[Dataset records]
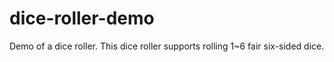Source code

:# dice-roller-demo
Demo of a dice roller. This dice roller supports rolling 1~6 fair six-sided dice.
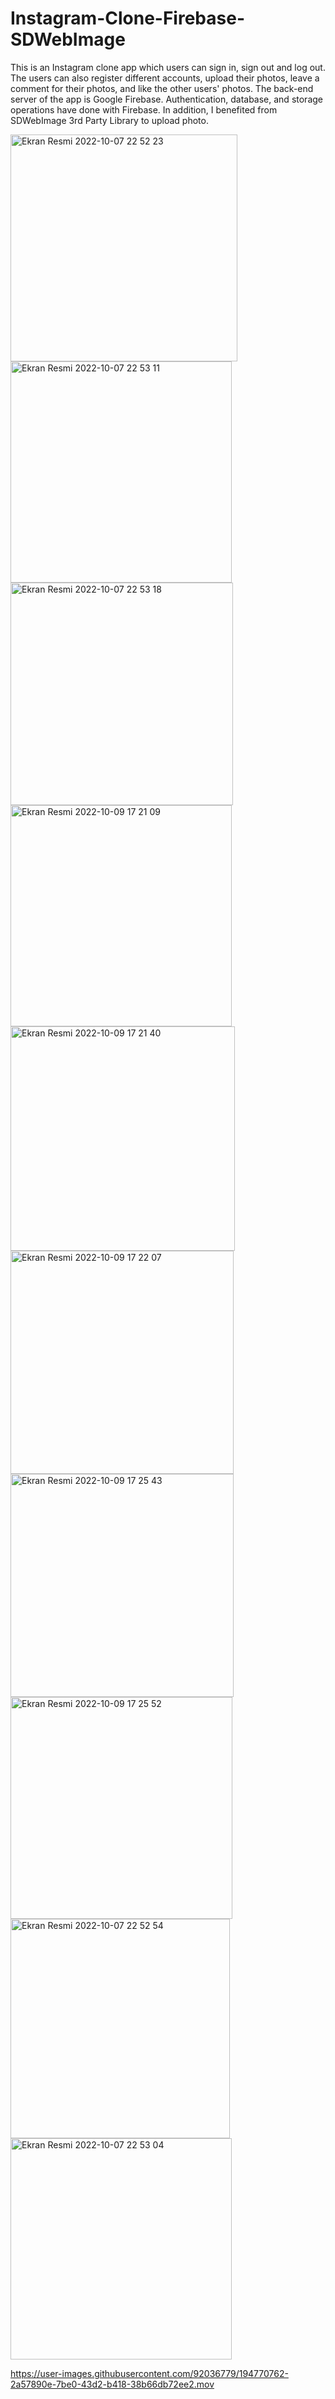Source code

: # Instagram-Clone-Firebase-SDWebImage

This is an Instagram clone app which users can sign in, sign out and log out. The users can also register different accounts, upload their photos, leave a comment for their photos, and like the other users' photos. The back-end server of the app is Google Firebase. Authentication, database, and storage operations have done with Firebase. In addition, I benefited from SDWebImage 3rd Party Library to upload photo.


<img width="363" alt="Ekran Resmi 2022-10-07 22 52 23" src="https://user-images.githubusercontent.com/92036779/194770416-15901d25-730f-45d0-b4b0-d448da64695c.png">
<img width="354" alt="Ekran Resmi 2022-10-07 22 53 11" src="https://user-images.githubusercontent.com/92036779/194770420-7e6d3519-58d5-4ca9-89e5-0522e1d8557f.png">
<img width="356" alt="Ekran Resmi 2022-10-07 22 53 18" src="https://user-images.githubusercontent.com/92036779/194770424-9739fd6b-168e-414d-aa94-63d31d8d3501.png">
<img width="354" alt="Ekran Resmi 2022-10-09 17 21 09" src="https://user-images.githubusercontent.com/92036779/194770435-a4697f16-5ba3-49d2-9f69-84ade0641839.png">
<img width="359" alt="Ekran Resmi 2022-10-09 17 21 40" src="https://user-images.githubusercontent.com/92036779/194770439-4dadfb0e-ca10-4ee9-8c70-d430b4ae9c35.png">
<img width="357" alt="Ekran Resmi 2022-10-09 17 22 07" src="https://user-images.githubusercontent.com/92036779/194770442-27e6e16a-74cf-4266-a352-0b51ed5e398b.png">
<img width="357" alt="Ekran Resmi 2022-10-09 17 25 43" src="https://user-images.githubusercontent.com/92036779/194770444-3e07a436-1df6-414f-9f14-221a035febc3.png">
<img width="355" alt="Ekran Resmi 2022-10-09 17 25 52" src="https://user-images.githubusercontent.com/92036779/194770445-c10548e0-57d7-4ede-9aa0-6d2e99771c01.png">
<img width="351" alt="Ekran Resmi 2022-10-07 22 52 54" src="https://user-images.githubusercontent.com/92036779/194770457-0e89a4d9-e47c-4756-85b3-97565b296bb7.png">
<img width="354" alt="Ekran Resmi 2022-10-07 22 53 04" src="https://user-images.githubusercontent.com/92036779/194770459-46535a4a-6437-4075-a4a8-8c07d05c99e7.png">

https://user-images.githubusercontent.com/92036779/194770762-2a57890e-7be0-43d2-b418-38b66db72ee2.mov

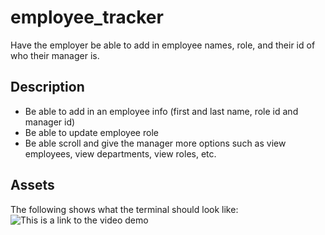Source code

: # employee_tracker
Have the employer be able to add in employee names, role, and their id of who their manager is.

## Description
* Be able to add in an employee info (first and last name, role id and manager id)
* Be able to update employee role
* Be able scroll and give the manager more options such as view employees, view departments, view roles, etc.

## Assets
The following shows what the terminal should look like:
![This is a link to the video demo](https://drive.google.com/file/d/1grOPoXRomzryslKFEOttGKZh4vYVKSFg/view?usp=sharing)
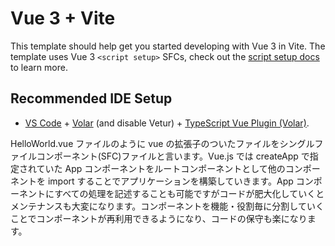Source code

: # Vue 3 + Vite

This template should help get you started developing with Vue 3 in Vite. The template uses Vue 3 `<script setup>` SFCs, check out the [script setup docs](https://v3.vuejs.org/api/sfc-script-setup.html#sfc-script-setup) to learn more.

## Recommended IDE Setup

- [VS Code](https://code.visualstudio.com/) + [Volar](https://marketplace.visualstudio.com/items?itemName=Vue.volar) (and disable Vetur) + [TypeScript Vue Plugin (Volar)](https://marketplace.visualstudio.com/items?itemName=Vue.vscode-typescript-vue-plugin).


HelloWorld.vue ファイルのように vue の拡張子のついたファイルをシングルファイルコンポーネント(SFC)ファイルと言います。Vue.js では createApp で指定されていた App コンポーネントをルートコンポーネントとして他のコンポーネントを import することでアプリケーションを構築していきます。App コンポーネントにすべての処理を記述することも可能ですがコードが肥大化していくとメンテナンスも大変になります。コンポーネントを機能・役割毎に分割していくことでコンポーネントが再利用できるようになり、コードの保守も楽になります。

Exercise prompt: Repeat the records above exactly, leaving out any pictures they contain.

Written answer:
Source code

:# dice-roller-demo
Demo of a dice roller. This dice roller supports rolling 1~6 fair six-sided dice.
Source code

: # Instagram-Clone-Firebase-SDWebImage

This is an Instagram clone app which users can sign in, sign out and log out. The users can also register different accounts, upload their photos, leave a comment for their photos, and like the other users' photos. The back-end server of the app is Google Firebase. Authentication, database, and storage operations have done with Firebase. In addition, I benefited from SDWebImage 3rd Party Library to upload photo.


<img width="363" alt="Ekran Resmi 2022-10-07 22 52 23" src="https://user-images.githubusercontent.com/92036779/194770416-15901d25-730f-45d0-b4b0-d448da64695c.png">
<img width="354" alt="Ekran Resmi 2022-10-07 22 53 11" src="https://user-images.githubusercontent.com/92036779/194770420-7e6d3519-58d5-4ca9-89e5-0522e1d8557f.png">
<img width="356" alt="Ekran Resmi 2022-10-07 22 53 18" src="https://user-images.githubusercontent.com/92036779/194770424-9739fd6b-168e-414d-aa94-63d31d8d3501.png">
<img width="354" alt="Ekran Resmi 2022-10-09 17 21 09" src="https://user-images.githubusercontent.com/92036779/194770435-a4697f16-5ba3-49d2-9f69-84ade0641839.png">
<img width="359" alt="Ekran Resmi 2022-10-09 17 21 40" src="https://user-images.githubusercontent.com/92036779/194770439-4dadfb0e-ca10-4ee9-8c70-d430b4ae9c35.png">
<img width="357" alt="Ekran Resmi 2022-10-09 17 22 07" src="https://user-images.githubusercontent.com/92036779/194770442-27e6e16a-74cf-4266-a352-0b51ed5e398b.png">
<img width="357" alt="Ekran Resmi 2022-10-09 17 25 43" src="https://user-images.githubusercontent.com/92036779/194770444-3e07a436-1df6-414f-9f14-221a035febc3.png">
<img width="355" alt="Ekran Resmi 2022-10-09 17 25 52" src="https://user-images.githubusercontent.com/92036779/194770445-c10548e0-57d7-4ede-9aa0-6d2e99771c01.png">
<img width="351" alt="Ekran Resmi 2022-10-07 22 52 54" src="https://user-images.githubusercontent.com/92036779/194770457-0e89a4d9-e47c-4756-85b3-97565b296bb7.png">
<img width="354" alt="Ekran Resmi 2022-10-07 22 53 04" src="https://user-images.githubusercontent.com/92036779/194770459-46535a4a-6437-4075-a4a8-8c07d05c99e7.png">

https://user-images.githubusercontent.com/92036779/194770762-2a57890e-7be0-43d2-b418-38b66db72ee2.mov

Source code

: # employee_tracker
Have the employer be able to add in employee names, role, and their id of who their manager is.

## Description
* Be able to add in an employee info (first and last name, role id and manager id)
* Be able to update employee role
* Be able scroll and give the manager more options such as view employees, view departments, view roles, etc.

## Assets
The following shows what the terminal should look like:
![This is a link to the video demo](https://drive.google.com/file/d/1grOPoXRomzryslKFEOttGKZh4vYVKSFg/view?usp=sharing)
Source code

: # Vue 3 + Vite

This template should help get you started developing with Vue 3 in Vite. The template uses Vue 3 `<script setup>` SFCs, check out the [script setup docs](https://v3.vuejs.org/api/sfc-script-setup.html#sfc-script-setup) to learn more.

## Recommended IDE Setup

- [VS Code](https://code.visualstudio.com/) + [Volar](https://marketplace.visualstudio.com/items?itemName=Vue.volar) (and disable Vetur) + [TypeScript Vue Plugin (Volar)](https://marketplace.visualstudio.com/items?itemName=Vue.vscode-typescript-vue-plugin).


HelloWorld.vue ファイルのように vue の拡張子のついたファイルをシングルファイルコンポーネント(SFC)ファイルと言います。Vue.js では createApp で指定されていた App コンポーネントをルートコンポーネントとして他のコンポーネントを import することでアプリケーションを構築していきます。App コンポーネントにすべての処理を記述することも可能ですがコードが肥大化していくとメンテナンスも大変になります。コンポーネントを機能・役割毎に分割していくことでコンポーネントが再利用できるようになり、コードの保守も楽になります。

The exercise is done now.